Copy out all lines bearing the word "desktop" from the listing below.

━━━━━━━━━━

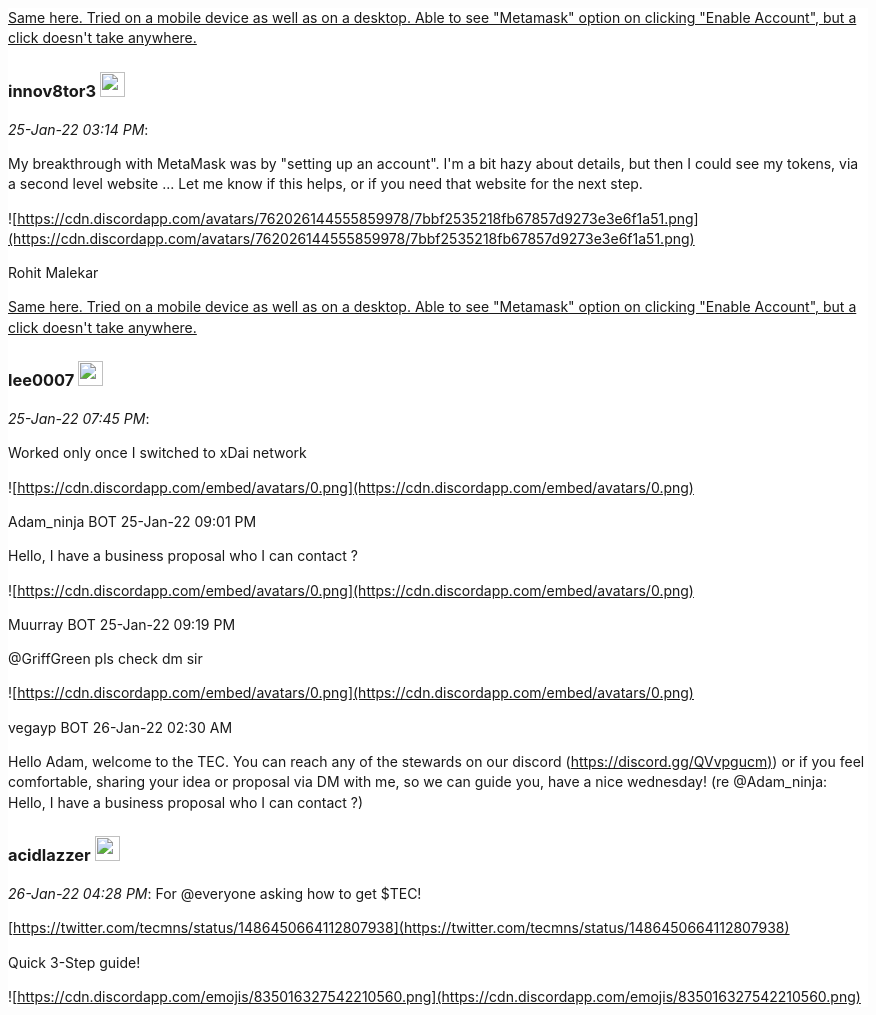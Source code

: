 [Same here. Tried on a mobile device as well as on a desktop. Able to see "Metamask" option on clicking "Enable Account", but a click doesn't take anywhere.](about:blank#)

<h3>innov8tor3 <img src="https://cdn.discordapp.com/avatars/530682470232883210/193353ccfcbc44b9892dbb7a5862c455.png" width=25 height=25></h3>

_25-Jan-22 03:14 PM_:

My breakthrough with MetaMask was by "setting up an account". I'm a bit hazy about details, but then I could see my tokens, via a second level website ... Let me know if this helps, or if you need that website for the next step.

![https://cdn.discordapp.com/avatars/762026144555859978/7bbf2535218fb67857d9273e3e6f1a51.png](https://cdn.discordapp.com/avatars/762026144555859978/7bbf2535218fb67857d9273e3e6f1a51.png)

Rohit Malekar

[Same here. Tried on a mobile device as well as on a desktop. Able to see "Metamask" option on clicking "Enable Account", but a click doesn't take anywhere.](about:blank#)

<h3>lee0007 <img src="https://cdn.discordapp.com/avatars/842640544101433354/dafcc01362d2905006e021db4bc0932f.png" width=25 height=25></h3>

_25-Jan-22 07:45 PM_:

Worked only once I switched to xDai network

![https://cdn.discordapp.com/embed/avatars/0.png](https://cdn.discordapp.com/embed/avatars/0.png)

Adam_ninja BOT 25-Jan-22 09:01 PM

Hello, I have a business proposal who I can contact ?

![https://cdn.discordapp.com/embed/avatars/0.png](https://cdn.discordapp.com/embed/avatars/0.png)

Muurray BOT 25-Jan-22 09:19 PM

@GriffGreen pls check dm sir

![https://cdn.discordapp.com/embed/avatars/0.png](https://cdn.discordapp.com/embed/avatars/0.png)

vegayp BOT 26-Jan-22 02:30 AM

Hello Adam, welcome to the TEC. You can reach any of the stewards on our discord ([https://discord.gg/QVvpgucm)](https://discord.gg/QVvpgucm)) or if you feel comfortable, sharing your idea or proposal via DM with me, so we can guide you, have a nice wednesday! (re @Adam_ninja: Hello, I have a business proposal who I can contact ?)

<h3>acidlazzer <img src="https://cdn.discordapp.com/avatars/587095069115285524/bac9adf3725ba0e07412d9282ed1b35c.png" width=25 height=25></h3>

_26-Jan-22 04:28 PM_:
For @everyone asking how to get $TEC!

[https://twitter.com/tecmns/status/1486450664112807938](https://twitter.com/tecmns/status/1486450664112807938)

Quick 3-Step guide!

![https://cdn.discordapp.com/emojis/835016327542210560.png](https://cdn.discordapp.com/emojis/835016327542210560.png)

━━━━━━━━━━

• Written answer
: [Same here. Tried on a mobile device as well as on a desktop. Able to see "Metamask" option on clicking "Enable Account", but a click doesn't take anywhere.](about:blank#)
[Same here. Tried on a mobile device as well as on a desktop. Able to see "Metamask" option on clicking "Enable Account", but a click doesn't take anywhere.](about:blank#)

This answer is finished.